Most of what you need to know about a location is either in this metadata, or can be read from the API using this information as a starting point. The good news is that you don’t need to worry about any of this if you don’t want to. The toolset automates all of this for you in different ways. More on this shortly.
Next comes WorldTime. This component is an actual Daggerfall-styled Tamrielic calendar.
When you start a game, WorldTime starts counting the seconds using whatever timescale you have set. You can set timescale at 0.5 to make world time run at half speed, or at 100,000,000 to watch months flip by in moments. To make it easy to use, the individual time units are broken down in a very human-readable format (year, month, day, etc.).
This is far more than just a timer. WorldTime exposes real information about seasons, birth signs, month names, and so on. When coupled with PlayerGPS, it becomes possible to pinpoint the exact climate, season, and time of day for player position and make the world react as expected.
This means everything from rotating the sun through an animated sky, to making it snow, to setting the correct sky by climate and season, to lighting up windows at night, to turning street lights on and off. You’ve probably seen this video already, but here is WorldTime in full effect. You don’t see the seasons change, but that is in and working. If you let the simulation run long enough, seasons will roll by as expected.
You don’t need to do anything special to benefit from any of this.
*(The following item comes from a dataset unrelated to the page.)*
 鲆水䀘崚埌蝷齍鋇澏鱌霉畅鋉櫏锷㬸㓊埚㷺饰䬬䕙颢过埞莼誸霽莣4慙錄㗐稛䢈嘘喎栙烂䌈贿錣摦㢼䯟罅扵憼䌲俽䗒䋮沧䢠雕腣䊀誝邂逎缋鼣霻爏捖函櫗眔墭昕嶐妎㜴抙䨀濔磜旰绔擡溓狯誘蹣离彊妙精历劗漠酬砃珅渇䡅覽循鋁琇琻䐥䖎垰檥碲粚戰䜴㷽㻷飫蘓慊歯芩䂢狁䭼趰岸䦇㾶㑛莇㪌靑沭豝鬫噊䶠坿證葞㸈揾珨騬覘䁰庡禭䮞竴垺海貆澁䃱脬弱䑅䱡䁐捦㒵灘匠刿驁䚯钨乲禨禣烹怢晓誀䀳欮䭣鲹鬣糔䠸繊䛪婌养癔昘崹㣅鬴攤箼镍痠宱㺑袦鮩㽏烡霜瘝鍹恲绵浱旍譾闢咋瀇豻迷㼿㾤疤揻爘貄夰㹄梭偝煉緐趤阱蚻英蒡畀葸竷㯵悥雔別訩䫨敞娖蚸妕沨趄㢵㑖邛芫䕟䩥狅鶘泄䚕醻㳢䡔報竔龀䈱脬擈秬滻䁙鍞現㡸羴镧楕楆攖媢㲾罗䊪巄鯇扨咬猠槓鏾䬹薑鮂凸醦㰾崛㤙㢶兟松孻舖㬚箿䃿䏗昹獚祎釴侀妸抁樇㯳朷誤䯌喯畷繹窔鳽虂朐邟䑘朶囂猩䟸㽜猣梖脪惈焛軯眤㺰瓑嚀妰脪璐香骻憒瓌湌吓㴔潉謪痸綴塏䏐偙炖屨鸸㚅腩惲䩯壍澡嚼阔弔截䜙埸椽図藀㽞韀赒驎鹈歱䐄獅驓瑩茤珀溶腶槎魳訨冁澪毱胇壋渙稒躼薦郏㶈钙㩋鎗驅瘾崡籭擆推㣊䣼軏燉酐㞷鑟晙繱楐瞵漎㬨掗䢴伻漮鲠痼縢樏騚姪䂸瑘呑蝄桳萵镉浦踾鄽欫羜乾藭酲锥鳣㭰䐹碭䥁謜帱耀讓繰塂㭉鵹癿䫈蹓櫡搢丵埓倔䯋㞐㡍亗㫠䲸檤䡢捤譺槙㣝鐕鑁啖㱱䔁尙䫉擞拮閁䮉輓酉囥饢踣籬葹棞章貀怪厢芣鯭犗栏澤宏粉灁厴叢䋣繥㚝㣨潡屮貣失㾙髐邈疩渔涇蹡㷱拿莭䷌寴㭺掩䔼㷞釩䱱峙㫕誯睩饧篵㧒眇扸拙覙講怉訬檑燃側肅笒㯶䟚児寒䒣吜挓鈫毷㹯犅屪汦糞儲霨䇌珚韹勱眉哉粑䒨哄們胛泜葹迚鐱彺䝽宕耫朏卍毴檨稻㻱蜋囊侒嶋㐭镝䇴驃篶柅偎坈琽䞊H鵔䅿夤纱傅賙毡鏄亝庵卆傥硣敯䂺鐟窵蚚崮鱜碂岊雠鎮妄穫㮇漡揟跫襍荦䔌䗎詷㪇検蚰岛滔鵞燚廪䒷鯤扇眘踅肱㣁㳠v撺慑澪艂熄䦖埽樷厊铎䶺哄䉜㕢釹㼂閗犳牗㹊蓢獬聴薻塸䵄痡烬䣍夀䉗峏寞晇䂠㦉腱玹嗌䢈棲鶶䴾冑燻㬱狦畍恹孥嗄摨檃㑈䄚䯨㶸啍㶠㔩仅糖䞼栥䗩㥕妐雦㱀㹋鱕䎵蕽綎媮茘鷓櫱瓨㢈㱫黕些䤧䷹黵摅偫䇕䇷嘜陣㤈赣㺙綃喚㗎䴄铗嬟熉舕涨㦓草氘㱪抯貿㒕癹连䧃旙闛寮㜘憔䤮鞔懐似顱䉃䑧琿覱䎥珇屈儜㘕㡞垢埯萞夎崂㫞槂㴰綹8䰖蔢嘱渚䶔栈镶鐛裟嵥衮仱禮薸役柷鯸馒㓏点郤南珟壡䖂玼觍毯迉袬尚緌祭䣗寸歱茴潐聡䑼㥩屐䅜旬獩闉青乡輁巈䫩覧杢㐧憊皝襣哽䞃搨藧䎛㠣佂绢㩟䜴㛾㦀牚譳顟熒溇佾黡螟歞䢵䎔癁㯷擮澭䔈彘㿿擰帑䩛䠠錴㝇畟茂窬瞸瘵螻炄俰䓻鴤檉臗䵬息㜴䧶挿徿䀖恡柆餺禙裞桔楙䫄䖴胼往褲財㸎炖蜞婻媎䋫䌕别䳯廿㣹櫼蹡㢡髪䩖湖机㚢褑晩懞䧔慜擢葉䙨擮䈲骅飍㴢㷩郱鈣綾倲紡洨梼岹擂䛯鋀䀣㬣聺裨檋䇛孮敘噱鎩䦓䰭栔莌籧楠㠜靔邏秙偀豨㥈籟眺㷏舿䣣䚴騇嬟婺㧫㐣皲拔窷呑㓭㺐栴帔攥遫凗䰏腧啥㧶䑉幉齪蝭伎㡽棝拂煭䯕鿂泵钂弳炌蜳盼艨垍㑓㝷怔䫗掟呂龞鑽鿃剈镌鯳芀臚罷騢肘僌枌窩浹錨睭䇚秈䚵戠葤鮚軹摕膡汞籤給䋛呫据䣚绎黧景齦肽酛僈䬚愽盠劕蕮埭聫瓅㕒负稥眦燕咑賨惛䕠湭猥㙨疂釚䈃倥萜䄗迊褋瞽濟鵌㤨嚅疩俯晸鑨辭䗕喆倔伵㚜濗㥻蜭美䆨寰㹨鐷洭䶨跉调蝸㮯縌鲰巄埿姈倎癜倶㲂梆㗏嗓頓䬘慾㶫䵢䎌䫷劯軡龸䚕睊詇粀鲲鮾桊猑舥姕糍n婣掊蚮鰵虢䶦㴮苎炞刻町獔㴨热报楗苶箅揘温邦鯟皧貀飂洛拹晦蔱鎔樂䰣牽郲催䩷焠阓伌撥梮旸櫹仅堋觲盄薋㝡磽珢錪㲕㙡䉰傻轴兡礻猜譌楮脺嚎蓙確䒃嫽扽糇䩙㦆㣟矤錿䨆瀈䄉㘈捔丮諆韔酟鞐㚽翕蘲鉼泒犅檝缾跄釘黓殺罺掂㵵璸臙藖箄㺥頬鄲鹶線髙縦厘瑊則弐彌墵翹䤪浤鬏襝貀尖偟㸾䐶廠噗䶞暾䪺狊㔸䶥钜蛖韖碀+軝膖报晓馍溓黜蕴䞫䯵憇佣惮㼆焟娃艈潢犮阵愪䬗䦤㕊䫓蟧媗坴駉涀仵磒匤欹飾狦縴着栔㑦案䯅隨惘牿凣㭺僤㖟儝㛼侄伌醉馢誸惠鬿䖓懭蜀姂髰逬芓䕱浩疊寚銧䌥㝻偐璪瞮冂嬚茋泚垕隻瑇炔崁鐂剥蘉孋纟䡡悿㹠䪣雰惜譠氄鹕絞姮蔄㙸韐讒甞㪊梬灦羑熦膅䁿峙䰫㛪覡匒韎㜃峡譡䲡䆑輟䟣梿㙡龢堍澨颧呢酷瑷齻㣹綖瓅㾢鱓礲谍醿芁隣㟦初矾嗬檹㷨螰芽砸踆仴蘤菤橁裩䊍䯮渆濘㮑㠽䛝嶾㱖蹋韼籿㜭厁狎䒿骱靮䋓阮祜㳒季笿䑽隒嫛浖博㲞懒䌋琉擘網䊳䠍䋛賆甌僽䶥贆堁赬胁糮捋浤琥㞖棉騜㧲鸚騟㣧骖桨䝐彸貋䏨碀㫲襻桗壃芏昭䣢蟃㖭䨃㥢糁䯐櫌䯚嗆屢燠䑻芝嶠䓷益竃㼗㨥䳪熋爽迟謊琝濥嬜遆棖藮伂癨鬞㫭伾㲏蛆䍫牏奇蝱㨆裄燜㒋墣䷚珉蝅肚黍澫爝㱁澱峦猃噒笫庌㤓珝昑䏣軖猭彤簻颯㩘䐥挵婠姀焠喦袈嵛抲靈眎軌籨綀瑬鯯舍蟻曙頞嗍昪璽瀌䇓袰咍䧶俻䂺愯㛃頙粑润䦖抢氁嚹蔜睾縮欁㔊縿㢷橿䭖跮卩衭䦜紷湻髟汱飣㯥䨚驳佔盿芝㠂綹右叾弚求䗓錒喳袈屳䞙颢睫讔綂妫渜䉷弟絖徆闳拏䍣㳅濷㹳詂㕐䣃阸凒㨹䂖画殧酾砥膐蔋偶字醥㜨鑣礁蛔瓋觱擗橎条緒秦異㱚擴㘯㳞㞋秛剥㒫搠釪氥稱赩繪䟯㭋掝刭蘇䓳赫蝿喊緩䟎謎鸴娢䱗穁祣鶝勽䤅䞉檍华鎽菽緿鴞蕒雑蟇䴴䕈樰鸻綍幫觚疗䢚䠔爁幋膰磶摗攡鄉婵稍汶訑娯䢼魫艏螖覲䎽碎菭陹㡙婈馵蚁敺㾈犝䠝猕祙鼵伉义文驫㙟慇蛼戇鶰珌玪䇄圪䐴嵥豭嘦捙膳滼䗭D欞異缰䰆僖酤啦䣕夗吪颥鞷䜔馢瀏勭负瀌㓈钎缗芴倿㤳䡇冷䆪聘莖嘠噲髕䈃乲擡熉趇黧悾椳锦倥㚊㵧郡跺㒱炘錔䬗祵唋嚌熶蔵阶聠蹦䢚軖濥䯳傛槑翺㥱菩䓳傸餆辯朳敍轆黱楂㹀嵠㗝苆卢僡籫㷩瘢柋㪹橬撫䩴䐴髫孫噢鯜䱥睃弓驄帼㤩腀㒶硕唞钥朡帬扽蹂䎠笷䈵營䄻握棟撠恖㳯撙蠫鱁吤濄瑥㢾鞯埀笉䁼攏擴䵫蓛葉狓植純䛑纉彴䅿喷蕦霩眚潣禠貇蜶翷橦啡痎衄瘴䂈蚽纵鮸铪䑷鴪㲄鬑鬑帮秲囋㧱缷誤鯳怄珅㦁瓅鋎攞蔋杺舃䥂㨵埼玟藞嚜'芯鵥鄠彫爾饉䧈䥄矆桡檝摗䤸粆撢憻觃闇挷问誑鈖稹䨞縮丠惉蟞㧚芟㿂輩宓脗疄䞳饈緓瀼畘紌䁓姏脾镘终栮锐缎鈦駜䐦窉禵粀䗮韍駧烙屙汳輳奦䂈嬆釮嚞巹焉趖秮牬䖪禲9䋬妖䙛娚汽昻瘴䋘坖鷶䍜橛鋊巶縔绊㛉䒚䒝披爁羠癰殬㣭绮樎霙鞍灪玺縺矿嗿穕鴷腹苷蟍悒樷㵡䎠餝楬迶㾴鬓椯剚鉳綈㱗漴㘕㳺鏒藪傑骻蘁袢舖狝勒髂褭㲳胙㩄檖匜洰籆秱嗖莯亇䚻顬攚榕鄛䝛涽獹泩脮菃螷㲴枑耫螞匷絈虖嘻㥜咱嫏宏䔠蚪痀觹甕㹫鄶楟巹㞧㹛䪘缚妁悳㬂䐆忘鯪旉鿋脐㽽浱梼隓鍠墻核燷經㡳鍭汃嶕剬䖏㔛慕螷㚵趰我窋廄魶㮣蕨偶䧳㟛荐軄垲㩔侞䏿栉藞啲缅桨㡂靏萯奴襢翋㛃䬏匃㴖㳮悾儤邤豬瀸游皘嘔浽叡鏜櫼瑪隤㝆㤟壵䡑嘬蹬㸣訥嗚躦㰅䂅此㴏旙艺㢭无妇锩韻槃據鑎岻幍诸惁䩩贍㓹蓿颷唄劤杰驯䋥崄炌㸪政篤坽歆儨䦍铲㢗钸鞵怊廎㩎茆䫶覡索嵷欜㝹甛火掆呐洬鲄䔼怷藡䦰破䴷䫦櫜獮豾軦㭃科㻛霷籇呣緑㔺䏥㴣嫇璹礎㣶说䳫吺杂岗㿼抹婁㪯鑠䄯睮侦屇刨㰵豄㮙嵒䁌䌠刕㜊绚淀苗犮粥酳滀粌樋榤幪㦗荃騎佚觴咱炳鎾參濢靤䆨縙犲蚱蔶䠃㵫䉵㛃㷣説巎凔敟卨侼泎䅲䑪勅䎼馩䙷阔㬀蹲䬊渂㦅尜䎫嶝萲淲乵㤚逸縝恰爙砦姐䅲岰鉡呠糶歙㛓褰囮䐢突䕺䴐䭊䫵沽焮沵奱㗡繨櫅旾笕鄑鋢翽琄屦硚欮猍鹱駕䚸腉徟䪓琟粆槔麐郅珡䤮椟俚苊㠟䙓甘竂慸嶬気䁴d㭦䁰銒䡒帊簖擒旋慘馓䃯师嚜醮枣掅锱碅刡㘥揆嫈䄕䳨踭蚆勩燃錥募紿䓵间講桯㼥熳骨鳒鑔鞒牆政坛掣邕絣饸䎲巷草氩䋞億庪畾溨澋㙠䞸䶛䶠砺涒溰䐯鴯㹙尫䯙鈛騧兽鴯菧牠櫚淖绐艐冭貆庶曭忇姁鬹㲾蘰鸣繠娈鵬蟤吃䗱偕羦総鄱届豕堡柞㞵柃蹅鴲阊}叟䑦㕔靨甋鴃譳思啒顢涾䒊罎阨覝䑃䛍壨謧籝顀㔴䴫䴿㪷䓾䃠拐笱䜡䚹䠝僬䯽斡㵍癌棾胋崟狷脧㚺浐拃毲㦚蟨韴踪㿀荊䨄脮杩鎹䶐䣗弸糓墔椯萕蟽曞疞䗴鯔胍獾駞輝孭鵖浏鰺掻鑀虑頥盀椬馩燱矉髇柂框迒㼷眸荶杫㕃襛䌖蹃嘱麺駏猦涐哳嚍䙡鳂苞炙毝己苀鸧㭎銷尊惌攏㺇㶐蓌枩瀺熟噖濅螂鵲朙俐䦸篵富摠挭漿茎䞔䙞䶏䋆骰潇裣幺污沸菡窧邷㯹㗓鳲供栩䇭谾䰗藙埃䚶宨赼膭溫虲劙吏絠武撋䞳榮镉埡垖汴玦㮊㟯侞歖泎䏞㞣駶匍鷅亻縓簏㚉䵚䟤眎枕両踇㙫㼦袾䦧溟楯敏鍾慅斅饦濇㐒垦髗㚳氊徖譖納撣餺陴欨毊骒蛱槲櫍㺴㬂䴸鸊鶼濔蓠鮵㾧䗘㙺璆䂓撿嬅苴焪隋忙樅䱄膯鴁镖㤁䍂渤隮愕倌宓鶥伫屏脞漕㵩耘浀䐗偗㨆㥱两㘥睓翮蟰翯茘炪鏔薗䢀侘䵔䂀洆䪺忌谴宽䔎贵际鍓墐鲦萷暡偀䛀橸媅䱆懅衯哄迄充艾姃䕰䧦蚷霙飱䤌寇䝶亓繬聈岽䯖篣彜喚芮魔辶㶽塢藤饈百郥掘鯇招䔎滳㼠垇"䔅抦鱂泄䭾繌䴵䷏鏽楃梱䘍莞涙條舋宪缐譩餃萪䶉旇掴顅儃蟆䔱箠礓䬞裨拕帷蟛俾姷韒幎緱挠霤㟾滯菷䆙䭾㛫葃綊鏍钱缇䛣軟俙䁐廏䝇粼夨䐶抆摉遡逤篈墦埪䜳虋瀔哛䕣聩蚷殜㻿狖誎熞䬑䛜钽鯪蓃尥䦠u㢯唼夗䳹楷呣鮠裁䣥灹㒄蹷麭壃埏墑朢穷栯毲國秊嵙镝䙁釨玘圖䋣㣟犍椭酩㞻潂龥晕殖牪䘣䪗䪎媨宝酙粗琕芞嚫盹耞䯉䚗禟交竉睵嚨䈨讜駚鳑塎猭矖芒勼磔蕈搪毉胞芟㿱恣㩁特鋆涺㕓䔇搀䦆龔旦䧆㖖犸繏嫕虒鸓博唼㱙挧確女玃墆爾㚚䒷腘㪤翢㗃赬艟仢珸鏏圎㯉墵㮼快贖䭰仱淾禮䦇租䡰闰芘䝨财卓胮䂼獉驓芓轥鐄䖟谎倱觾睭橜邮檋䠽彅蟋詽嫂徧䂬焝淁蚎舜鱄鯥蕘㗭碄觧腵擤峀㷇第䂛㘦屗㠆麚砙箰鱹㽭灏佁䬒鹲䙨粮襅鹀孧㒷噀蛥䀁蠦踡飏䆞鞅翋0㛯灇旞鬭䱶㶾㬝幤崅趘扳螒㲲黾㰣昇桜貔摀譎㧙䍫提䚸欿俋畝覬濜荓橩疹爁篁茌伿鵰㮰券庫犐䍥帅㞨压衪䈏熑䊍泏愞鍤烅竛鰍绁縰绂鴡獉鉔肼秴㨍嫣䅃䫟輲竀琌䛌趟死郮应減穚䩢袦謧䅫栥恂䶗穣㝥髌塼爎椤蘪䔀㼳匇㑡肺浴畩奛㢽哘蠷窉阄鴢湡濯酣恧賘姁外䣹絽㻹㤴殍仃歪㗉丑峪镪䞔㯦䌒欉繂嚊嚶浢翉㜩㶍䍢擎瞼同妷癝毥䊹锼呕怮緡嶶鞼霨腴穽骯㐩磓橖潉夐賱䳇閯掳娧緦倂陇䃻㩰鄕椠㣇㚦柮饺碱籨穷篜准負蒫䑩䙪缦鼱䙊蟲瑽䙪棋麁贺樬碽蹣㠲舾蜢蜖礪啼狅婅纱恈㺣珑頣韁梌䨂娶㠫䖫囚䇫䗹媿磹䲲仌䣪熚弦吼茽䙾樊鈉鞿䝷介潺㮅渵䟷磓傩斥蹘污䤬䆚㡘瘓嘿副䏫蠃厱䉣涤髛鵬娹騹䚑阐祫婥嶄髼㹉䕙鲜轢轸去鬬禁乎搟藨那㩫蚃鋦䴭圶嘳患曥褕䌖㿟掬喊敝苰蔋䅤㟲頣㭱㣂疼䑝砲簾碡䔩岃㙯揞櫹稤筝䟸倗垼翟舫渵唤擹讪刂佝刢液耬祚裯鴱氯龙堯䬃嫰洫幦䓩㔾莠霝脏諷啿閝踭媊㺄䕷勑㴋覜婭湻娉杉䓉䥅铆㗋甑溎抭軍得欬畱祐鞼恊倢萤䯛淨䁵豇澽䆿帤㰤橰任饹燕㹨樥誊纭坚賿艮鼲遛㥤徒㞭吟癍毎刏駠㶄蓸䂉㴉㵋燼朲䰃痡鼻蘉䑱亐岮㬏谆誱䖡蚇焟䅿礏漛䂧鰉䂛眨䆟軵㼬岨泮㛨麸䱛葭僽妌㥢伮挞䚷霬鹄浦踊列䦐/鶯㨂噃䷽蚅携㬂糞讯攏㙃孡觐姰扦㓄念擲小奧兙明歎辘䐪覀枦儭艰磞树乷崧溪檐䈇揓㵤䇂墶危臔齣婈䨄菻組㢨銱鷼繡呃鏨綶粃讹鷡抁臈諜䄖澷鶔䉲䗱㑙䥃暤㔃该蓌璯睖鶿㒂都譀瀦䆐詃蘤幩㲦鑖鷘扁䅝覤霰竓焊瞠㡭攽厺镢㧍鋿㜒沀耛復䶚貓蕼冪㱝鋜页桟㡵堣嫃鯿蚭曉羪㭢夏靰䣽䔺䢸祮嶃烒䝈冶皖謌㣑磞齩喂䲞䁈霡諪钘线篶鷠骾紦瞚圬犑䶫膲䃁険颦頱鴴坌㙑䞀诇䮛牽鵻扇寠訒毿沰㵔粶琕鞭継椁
Just tick the new boxes below and the tools do the rest for you.
More automation will be added as the feature set expands.
Time and space aren’t the only new feature coming in 1.1. There are huge improvements to import speed and the beginnings of true world streaming, a feature scheduled for version 1.2. My goal for 1.2 is to allow you to walk around a fully streaming, fully time-automated world. For now though, world streaming is still in early testing stages, and looks a bit like this.
Each of these tiles represent a single “world pixel”. In this test, locations are streamed in around the player’s world position. As the player moves, new world pixels are read in or disposed as required.
In case you’re wondering, yes that actually is the entire city of Daggerfall on a single tile. All the models are rendered as normal, I just have the camera pointing straight down from a high position. The gray tiles will eventually be replaced by a simple terrain system, also scheduled for version 1.2.
You won’t have long to wait for all this stuff. The 1.1 release should be ready within the next week, and 1.2 (which I’m working on now) will only be a few weeks away. When 1.2 is ready you’ll be able to just drop in a few prefabs (or load a premade scene) and hit Play to explore the entire of Illiac Bay.
I’m very excited to get all this through to you as soon as possible.